Соседка махала ей из-за забора, нетерпеливо, как-то даже сердито тряся коротко остриженной седеющей головой.
— Да подойди же ты скорей! Ты слышала?
— Что?
— Власть переменилась. Горбачев в Форосс, то ли болен, то ли арестован.
— С чего бы это ему болеть? — недоверчиво спросила Лика. — Он же всегда как огурчик.
— То-то и оно. Болен — это официальная версия.
— Чья?
— ГэКаЧеПе, — внятно и раздельно произнесла соседка, вбивая эти буквы, как гвозди, в разделяющий их забор. — Государственный комитет по чрезвычайному положению.
— Погодите, не так быстро, — попросила, нахмурившись Лика. — Я ничего не понимаю.
— А я, думаешь, понимаю?
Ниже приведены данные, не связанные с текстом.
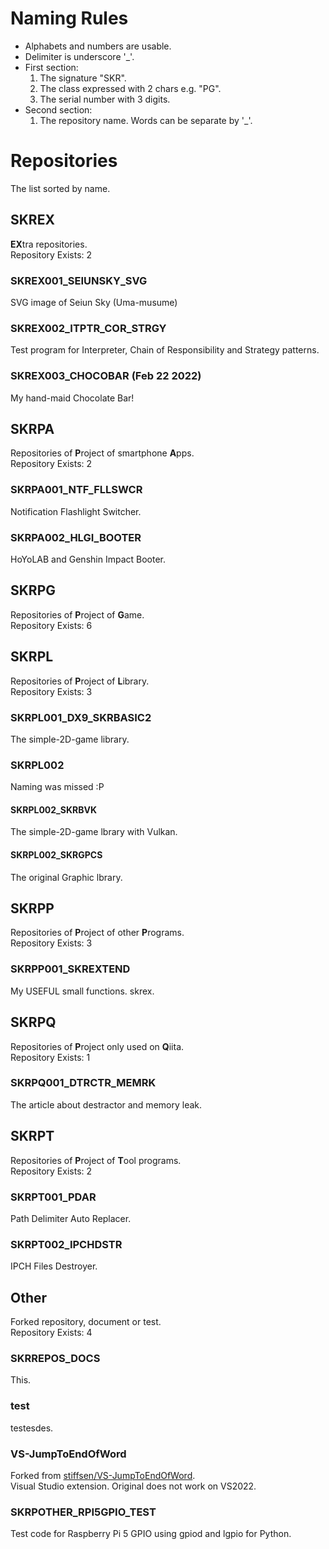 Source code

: # Naming Rules
* Alphabets and numbers are usable.
* Delimiter is underscore '_'.
* First section:
  1. The signature "SKR".
  1. The class expressed with 2 chars e.g. "PG".
  1. The serial number with 3 digits.
* Second section:
  1. The repository name. Words can be separate by '_'.


# Repositories
The list sorted by name.


## SKREX
**EX**tra repositories.<br/>
Repository Exists: 2

### SKREX001_SEIUNSKY_SVG
SVG image of Seiun Sky (Uma-musume)
### SKREX002_ITPTR_COR_STRGY
Test program for Interpreter, Chain of Responsibility and Strategy patterns. 
### SKREX003_CHOCOBAR (Feb 22 2022)
My hand-maid Chocolate Bar!


## SKRPA
Repositories of **P**roject of smartphone **A**pps.<br />
Repository Exists: 2

### SKRPA001_NTF_FLLSWCR
Notification Flashlight Switcher.
### SKRPA002_HLGI_BOOTER
HoYoLAB and Genshin Impact Booter.


## SKRPG
Repositories of **P**roject of **G**ame.<br/>
Repository Exists: 6

### [](SKRPG001_CRLANE (Private))
### [](SKRPG002_KKTL (Private))
### [](SKRPG003_BSO (Private))
### [](SKRPG004_KRBS (Private))


## SKRPL
Repositories of **P**roject of **L**ibrary.<br/>
Repository Exists: 3

### SKRPL001_DX9_SKRBASIC2
The simple-2D-game library.
### SKRPL002
Naming was missed :P
#### SKRPL002_SKRBVK
The simple-2D-game lbrary with Vulkan.
#### SKRPL002_SKRGPCS
The original Graphic lbrary.


## SKRPP
Repositories of **P**roject of other **P**rograms.<br/>
Repository Exists: 3

### SKRPP001_SKREXTEND
My USEFUL small functions. skrex.


## SKRPQ
Repositories of **P**roject only used on **Q**iita.<br/>
Repository Exists: 1

### SKRPQ001_DTRCTR_MEMRK
The article about destractor and memory leak.


## SKRPT
Repositories of **P**roject of **T**ool programs.<br/>
Repository Exists: 2

### SKRPT001_PDAR
Path Delimiter Auto Replacer.
### SKRPT002_IPCHDSTR
IPCH Files Destroyer.


## Other
Forked repository, document or test.<br/>
Repository Exists: 4

### SKRREPOS_DOCS
This.
### test
testesdes.
### VS-JumpToEndOfWord
Forked from [stiffsen/VS-JumpToEndOfWord](https://github.com/stiffsen/VS-JumpToEndOfWord).<br/>
Visual Studio extension. Original does not work on VS2022.
### SKRPOTHER_RPI5GPIO_TEST
Test code for Raspberry Pi 5 GPIO using gpiod and lgpio for Python.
По телевизору только их заявление читают: Горбачев не дееспособен, поэтому мы берем управление страной на себя.
— Да кто мы?
— Янаев, Павлов, а самое главное, Пуго, Язов и Крючков.
— Наши три богатыря, — подхватила Лика, вспомнив обложку журнала «Столица», где оба министра и Председатель КГБ были изображены на конях, как на известной картине Васнецова.
— Ты вес чирикаешь, — укоризненно сказала соседка. — А дело, по-моему, нешуточное. Телевидение уже свернули, теперь газеты твои прихлопнут и — прощай, гласность! О чем тогда писать будешь, журналистка?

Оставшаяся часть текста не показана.